A fundamental property of debugging a conventional processor (e.g., microprocessor)-based system is the ability to halt execution at a specific instruction in the program code. The point at which execution is halted is commonly referred to as the breakpointed instruction. Breakpoints allow an associated debugger to examine the state of the system at the designated time, allowing, for example, software errors to be quickly identified and removed.

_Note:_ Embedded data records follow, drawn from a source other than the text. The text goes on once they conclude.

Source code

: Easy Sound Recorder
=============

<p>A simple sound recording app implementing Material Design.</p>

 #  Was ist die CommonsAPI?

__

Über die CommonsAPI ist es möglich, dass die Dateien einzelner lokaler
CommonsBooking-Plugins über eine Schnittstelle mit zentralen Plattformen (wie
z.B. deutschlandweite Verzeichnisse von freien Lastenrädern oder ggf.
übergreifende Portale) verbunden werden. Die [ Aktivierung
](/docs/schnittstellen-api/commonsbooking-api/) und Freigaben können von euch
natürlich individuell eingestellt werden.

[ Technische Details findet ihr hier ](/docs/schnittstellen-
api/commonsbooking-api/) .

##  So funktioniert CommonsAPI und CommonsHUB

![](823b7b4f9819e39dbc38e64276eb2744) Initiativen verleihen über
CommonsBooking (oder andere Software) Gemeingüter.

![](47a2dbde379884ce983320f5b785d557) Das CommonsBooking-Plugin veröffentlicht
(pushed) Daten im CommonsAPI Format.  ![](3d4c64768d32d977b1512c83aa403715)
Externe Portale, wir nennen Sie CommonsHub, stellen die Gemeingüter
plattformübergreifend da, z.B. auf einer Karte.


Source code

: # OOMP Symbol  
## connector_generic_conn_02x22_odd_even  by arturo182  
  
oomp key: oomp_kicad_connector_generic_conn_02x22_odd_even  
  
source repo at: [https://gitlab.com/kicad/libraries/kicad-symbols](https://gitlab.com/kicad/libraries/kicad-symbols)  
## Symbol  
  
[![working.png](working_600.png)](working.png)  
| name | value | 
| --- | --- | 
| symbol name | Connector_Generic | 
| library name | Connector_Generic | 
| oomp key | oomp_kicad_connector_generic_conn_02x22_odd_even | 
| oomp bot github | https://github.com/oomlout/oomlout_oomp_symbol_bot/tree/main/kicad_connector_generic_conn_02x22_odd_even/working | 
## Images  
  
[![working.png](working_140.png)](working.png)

The debugger can be an external debugger connected to a debug port (in some conventional systems the port is can be implemented as a JTAG port, a particularly configured serial interface specified by the IEEE Joint Test Action Group), or the debugger can be a monitor program running on the processor's central processing unit (CPU). Such a monitoring program is commonly referred to as a self-hosted debugger. External debug tools are well suited for basic low-level, application-independent debugging. Self-hosted debuggers consume some system resources (e.g., program memory, communication peripherals, registers etc.), but are useful for higher-level debugging of complex applications, e.g. operating systems (OS), as they can provide OS-specific task and status information. Furthermore, self-hosted debuggers allow peripherals and interrupts to be serviced during the debug session, minimizing the impact to the underlying application. Both external and self-hosted debuggers can rely on the same debug features (e.g., breakpoints) in the CPU to enable the user to debug the program.
One conventional way to implement a breakpoint is to allocate a specific instruction opcode as a breakpoint instruction. When the CPU of the processor executes this software breakpoint, the CPU can enter debug mode, and return control to the debugger.

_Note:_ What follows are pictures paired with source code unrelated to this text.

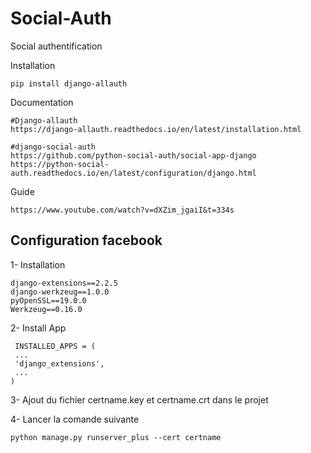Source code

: # Social-Auth
 Social authentification
 
 Installation 
    
    pip install django-allauth
    
Documentation
    
    #Django-allauth
    https://django-allauth.readthedocs.io/en/latest/installation.html
    
    #django-social-auth
    https://github.com/python-social-auth/social-app-django
    https://python-social-auth.readthedocs.io/en/latest/configuration/django.html

Guide

    https://www.youtube.com/watch?v=dXZim_jgaiI&t=334s
    
## Configuration facebook

1- Installation
    
    django-extensions==2.2.5
    django-werkzeug==1.0.0
    pyOpenSSL==19.0.0
    Werkzeug==0.16.0
    
2- Install App

     INSTALLED_APPS = (
     ...
     'django_extensions',
     ...
    )
    
3- Ajout du fichier certname.key et certname.crt dans le projet

4- Lancer la comande suivante

    python manage.py runserver_plus --cert certname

To insert a software breakpoint, conventionally the debugger may be required to store the opcode of the breakpointed instruction in some kind of internal, temporary storage. The program memory contents can then be changed, overwriting the opcode of the breakpointed instruction with the software breakpoint instruction. When the CPU executes the software breakpoint, the debugger can examine the system state, and optionally perform other debugging tasks. When finished with the debug tasks, the debugger must execute the breakpointed instruction and return to the instruction following the breakpoint. In some conventional systems, the breakpointed instruction is written to a debug instruction register, and executed on the CPU after it has returned from debug mode.

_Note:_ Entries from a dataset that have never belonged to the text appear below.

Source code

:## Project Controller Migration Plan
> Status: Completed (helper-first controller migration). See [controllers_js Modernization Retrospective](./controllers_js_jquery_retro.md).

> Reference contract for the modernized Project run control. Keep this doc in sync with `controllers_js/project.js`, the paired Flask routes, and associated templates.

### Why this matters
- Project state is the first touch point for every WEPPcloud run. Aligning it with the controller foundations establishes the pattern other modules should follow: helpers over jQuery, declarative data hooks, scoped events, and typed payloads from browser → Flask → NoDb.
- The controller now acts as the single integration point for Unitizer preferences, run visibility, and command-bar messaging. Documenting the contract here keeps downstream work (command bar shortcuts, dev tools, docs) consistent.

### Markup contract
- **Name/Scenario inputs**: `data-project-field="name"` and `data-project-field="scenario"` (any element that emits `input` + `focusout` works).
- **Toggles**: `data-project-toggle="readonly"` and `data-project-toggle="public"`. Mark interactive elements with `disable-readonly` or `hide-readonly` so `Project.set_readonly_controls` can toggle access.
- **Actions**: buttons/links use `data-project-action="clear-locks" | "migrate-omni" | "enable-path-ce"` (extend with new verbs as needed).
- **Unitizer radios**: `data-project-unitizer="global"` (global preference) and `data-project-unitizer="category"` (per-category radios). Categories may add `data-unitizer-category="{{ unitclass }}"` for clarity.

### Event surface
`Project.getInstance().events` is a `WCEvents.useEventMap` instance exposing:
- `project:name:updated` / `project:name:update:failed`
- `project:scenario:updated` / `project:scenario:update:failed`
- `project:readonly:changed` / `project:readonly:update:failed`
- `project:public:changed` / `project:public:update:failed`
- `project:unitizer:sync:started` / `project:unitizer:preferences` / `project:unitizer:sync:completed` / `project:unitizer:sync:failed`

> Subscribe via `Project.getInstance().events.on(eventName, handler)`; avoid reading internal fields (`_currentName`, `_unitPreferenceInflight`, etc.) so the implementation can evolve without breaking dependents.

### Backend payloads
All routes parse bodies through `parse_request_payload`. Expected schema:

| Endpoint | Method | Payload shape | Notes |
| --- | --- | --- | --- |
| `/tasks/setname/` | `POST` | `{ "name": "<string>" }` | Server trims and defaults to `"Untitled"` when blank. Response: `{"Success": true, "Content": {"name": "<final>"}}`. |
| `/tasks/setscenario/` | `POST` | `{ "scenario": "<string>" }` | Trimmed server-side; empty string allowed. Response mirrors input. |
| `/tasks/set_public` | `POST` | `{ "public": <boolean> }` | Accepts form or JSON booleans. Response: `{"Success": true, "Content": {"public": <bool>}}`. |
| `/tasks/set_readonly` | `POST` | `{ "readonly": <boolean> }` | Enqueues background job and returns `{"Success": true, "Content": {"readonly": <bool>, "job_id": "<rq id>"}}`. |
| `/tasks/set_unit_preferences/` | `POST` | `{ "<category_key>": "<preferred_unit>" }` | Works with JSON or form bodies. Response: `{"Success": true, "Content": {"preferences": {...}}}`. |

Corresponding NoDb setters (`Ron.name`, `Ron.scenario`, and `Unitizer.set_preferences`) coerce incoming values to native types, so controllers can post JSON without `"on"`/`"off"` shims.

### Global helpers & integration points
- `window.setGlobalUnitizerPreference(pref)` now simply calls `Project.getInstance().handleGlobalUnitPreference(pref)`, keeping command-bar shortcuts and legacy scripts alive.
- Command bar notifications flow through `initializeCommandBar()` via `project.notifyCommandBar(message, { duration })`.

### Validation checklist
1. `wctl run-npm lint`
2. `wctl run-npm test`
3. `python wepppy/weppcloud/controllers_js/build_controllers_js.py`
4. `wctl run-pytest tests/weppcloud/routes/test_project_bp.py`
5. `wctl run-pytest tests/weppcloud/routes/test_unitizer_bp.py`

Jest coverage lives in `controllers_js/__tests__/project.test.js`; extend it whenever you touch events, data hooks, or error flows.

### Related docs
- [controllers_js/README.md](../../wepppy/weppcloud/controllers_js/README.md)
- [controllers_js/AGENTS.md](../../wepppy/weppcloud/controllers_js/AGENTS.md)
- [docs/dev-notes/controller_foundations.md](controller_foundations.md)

Software breakpoints are popular, as they are relatively inexpensive to implement, and a large number of breakpoints can be inserted. However, software breakpoints do have a few drawbacks, which limit their usefulness. Some instructions may depend on the mode in which they are executed, e.g. they may execute differently in debug mode than in normal mode. Other instructions, such as a branch instruction, may depend on the current program counter (PC) location as well. In certain implementations, the breakpointed instruction cannot be executed when the CPU is in debug mode, as described above. Instead, the debugger removes the software breakpoint by rewriting the original opcode back to its location in the program memory and exits debug mode, restarting the instruction. The original instruction is thus executed correctly, but the software breakpoint is lost, which is normally not desired. To prevent this, the debugger may be required to insert another software breakpoint on the following instruction before exiting debug mode. When returning from debug mode, the breakpointed instruction will be executed correctly, and the CPU will immediately return to debug mode on the following software breakpoint. The debugger can then overwrite the breakpointed instruction with the software breakpoint, remove the second breakpoint, and exit debug mode.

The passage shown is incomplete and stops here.